Among the measures called for by Fianna Fáil are:

  • a clear definition of a ‘sustainable solution’ under the Mortgage Arrears Resolution Targets programme
  • the Central Bank to report on the performance of the banks to date on reaching the resolution targets
  • consistent rules to be applied by banks to split mortgages
  • legislation, if necessary, to give qualifying borrowers a right to a long-term sustainable solution
  • an independent investigation into the issue of ‘strategic default’
  • the establishment of an independent mortgage resolution office
  • steps to ensure that the cost of engaging a personal insolvency practitioner  is not a barrier to a person availing of the new service

Fianna Fáil Spokesperson on Finance Michael McGrath commented: “I am pleased that Fianna Fáil is dedicating its first private members’ motion of the new Dáil session to the issue of mortgage arrears. The laying down of the motion has already helped to generate action as the Central Bank yesterday issued welcome targets for banks to reach agreements on sustainable solutions with borrowers.

“One of the most worrying elements to emerge from the latest Finance Committee hearings with the banks is the level to which banks are relying on issuing legal letters to borrowers in order to meet their obligations under the Mortgage Arrears Resolution Targets Programme.  

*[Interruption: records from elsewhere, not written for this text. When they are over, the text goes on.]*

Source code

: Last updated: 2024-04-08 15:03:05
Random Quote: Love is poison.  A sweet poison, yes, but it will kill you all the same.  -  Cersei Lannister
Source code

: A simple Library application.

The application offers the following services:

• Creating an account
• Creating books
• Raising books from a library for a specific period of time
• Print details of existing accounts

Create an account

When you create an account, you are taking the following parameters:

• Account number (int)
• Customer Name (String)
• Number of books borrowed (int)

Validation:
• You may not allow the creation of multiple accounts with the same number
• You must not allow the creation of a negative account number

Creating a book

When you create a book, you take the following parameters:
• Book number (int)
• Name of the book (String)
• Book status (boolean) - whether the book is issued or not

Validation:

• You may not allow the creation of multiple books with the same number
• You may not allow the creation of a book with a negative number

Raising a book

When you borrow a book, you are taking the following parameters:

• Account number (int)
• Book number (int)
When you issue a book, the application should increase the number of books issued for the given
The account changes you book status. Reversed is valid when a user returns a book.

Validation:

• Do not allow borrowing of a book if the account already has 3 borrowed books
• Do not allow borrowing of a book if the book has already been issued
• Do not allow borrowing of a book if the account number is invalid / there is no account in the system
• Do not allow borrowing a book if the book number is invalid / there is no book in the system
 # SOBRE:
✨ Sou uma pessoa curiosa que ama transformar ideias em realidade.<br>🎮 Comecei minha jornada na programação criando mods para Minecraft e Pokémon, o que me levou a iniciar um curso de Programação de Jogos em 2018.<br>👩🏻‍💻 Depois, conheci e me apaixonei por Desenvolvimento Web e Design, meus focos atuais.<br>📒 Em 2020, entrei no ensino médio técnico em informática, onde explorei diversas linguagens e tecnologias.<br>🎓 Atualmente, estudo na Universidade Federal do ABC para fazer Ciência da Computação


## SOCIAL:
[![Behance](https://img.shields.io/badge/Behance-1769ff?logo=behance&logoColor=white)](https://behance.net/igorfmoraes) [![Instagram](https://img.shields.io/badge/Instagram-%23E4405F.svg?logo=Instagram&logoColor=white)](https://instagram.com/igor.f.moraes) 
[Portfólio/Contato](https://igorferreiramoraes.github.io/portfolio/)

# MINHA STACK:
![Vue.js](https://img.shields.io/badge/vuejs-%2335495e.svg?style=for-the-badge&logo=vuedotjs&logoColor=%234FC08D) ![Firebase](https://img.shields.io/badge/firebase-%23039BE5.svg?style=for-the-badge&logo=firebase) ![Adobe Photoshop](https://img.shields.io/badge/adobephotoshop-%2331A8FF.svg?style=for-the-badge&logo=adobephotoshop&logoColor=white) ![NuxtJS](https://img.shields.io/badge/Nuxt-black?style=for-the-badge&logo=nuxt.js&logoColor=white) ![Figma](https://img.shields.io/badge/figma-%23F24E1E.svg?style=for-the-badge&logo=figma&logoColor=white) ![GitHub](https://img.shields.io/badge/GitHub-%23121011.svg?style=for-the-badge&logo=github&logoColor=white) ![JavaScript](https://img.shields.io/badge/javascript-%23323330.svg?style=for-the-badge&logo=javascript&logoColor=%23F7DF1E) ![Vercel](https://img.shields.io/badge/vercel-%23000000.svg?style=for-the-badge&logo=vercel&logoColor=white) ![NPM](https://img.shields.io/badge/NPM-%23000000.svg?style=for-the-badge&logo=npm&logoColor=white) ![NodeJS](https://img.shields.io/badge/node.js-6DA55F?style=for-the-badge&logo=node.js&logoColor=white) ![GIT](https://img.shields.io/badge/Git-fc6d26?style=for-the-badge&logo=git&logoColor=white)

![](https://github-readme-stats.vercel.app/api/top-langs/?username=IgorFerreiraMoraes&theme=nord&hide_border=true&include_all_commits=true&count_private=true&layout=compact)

“Without a clear definition of what a ‘sustainable’ solution is and a consistent approach across all the banks, we will not effectively tackle one of the greatest social and economic challenges facing the State.  Over 57,000 family home mortgage accounts are in arrears for more than one year with the total number of accounts in arrears now close to 143,000 at the end of June this year. This problem is getting worse, not better. 

“The Government and the Central Bank need to wake up to the fact that the banks are not going to move on their own.  The fact that there are still only 309 split mortgages in operation and a permanent interest rate reduction has been applied to only 254 mortgage accounts at the end of June shows us just how far we have to go to address the extent of the problem.

“Legal letters and the threat of repossession cannot be regarded as a sustainable solution.  We need a robust regime overseen by the Central Bank with published targets, published progress reports and a clear definition of what is appropriate for banks to put on the table in the resolution process.

“The motion we have put down is not adversarial in nature. It is designed to stimulate debate and action on this critically important issue.”